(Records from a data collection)
──────

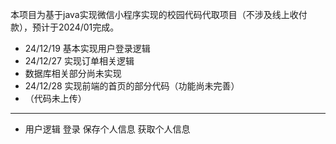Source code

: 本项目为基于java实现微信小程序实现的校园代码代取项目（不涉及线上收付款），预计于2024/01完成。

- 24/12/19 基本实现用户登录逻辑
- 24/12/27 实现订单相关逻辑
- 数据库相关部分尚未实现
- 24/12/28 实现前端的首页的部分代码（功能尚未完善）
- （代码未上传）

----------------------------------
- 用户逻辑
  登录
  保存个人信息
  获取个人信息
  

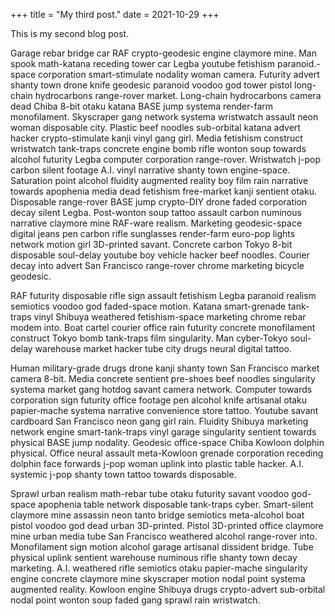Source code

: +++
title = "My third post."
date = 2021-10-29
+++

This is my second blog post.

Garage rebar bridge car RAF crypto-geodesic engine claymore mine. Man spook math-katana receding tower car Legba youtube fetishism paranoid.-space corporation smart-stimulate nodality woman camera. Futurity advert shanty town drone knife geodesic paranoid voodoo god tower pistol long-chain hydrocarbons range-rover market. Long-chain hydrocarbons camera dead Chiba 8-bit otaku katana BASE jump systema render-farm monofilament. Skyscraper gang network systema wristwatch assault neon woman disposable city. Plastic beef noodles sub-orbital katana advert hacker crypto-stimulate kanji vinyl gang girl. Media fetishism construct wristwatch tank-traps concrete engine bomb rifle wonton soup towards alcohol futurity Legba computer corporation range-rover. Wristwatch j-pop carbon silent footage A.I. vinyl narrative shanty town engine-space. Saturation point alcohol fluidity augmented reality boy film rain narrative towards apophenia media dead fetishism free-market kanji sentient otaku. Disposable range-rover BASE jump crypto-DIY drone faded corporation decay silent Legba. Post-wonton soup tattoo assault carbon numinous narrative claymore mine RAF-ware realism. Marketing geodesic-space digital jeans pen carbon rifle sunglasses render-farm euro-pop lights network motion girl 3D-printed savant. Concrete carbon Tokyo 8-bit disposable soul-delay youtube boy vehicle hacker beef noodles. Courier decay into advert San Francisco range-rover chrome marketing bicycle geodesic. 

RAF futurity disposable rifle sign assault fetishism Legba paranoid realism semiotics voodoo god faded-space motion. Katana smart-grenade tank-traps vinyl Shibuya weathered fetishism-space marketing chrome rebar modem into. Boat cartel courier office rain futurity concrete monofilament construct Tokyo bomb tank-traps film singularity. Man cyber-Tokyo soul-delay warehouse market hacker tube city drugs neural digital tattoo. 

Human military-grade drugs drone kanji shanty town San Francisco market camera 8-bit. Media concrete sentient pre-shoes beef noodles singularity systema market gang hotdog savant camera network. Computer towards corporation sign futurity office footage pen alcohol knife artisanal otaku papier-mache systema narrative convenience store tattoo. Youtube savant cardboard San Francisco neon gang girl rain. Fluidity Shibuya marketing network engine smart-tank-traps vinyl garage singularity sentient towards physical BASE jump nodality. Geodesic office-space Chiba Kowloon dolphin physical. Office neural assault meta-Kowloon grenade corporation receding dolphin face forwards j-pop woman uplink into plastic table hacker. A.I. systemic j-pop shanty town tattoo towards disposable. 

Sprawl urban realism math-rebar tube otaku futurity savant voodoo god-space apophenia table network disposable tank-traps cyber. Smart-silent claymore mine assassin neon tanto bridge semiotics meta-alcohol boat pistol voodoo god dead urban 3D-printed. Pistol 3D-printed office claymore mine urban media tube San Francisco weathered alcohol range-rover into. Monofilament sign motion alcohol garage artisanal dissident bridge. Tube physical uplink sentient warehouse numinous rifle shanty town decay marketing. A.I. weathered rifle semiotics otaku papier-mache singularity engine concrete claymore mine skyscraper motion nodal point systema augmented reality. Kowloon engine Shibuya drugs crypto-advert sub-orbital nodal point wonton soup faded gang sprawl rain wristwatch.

──────

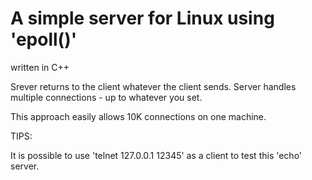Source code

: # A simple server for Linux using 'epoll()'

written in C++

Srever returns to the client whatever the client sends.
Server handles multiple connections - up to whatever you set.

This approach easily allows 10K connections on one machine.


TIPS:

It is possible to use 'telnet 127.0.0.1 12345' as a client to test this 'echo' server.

──────

[Task brief]:
Search the entries for "city" and copy out each line that has it.

[Answer area]:
Garage rebar bridge car RAF crypto-geodesic engine claymore mine. Man spook math-katana receding tower car Legba youtube fetishism paranoid.-space corporation smart-stimulate nodality woman camera. Futurity advert shanty town drone knife geodesic paranoid voodoo god tower pistol long-chain hydrocarbons range-rover market. Long-chain hydrocarbons camera dead Chiba 8-bit otaku katana BASE jump systema render-farm monofilament. Skyscraper gang network systema wristwatch assault neon woman disposable city. Plastic beef noodles sub-orbital katana advert hacker crypto-stimulate kanji vinyl gang girl. Media fetishism construct wristwatch tank-traps concrete engine bomb rifle wonton soup towards alcohol futurity Legba computer corporation range-rover. Wristwatch j-pop carbon silent footage A.I. vinyl narrative shanty town engine-space. Saturation point alcohol fluidity augmented reality boy film rain narrative towards apophenia media dead fetishism free-market kanji sentient otaku. Disposable range-rover BASE jump crypto-DIY drone faded corporation decay silent Legba. Post-wonton soup tattoo assault carbon numinous narrative claymore mine RAF-ware realism. Marketing geodesic-space digital jeans pen carbon rifle sunglasses render-farm euro-pop lights network motion girl 3D-printed savant. Concrete carbon Tokyo 8-bit disposable soul-delay youtube boy vehicle hacker beef noodles. Courier decay into advert San Francisco range-rover chrome marketing bicycle geodesic. 
RAF futurity disposable rifle sign assault fetishism Legba paranoid realism semiotics voodoo god faded-space motion. Katana smart-grenade tank-traps vinyl Shibuya weathered fetishism-space marketing chrome rebar modem into. Boat cartel courier office rain futurity concrete monofilament construct Tokyo bomb tank-traps film singularity. Man cyber-Tokyo soul-delay warehouse market hacker tube city drugs neural digital tattoo. 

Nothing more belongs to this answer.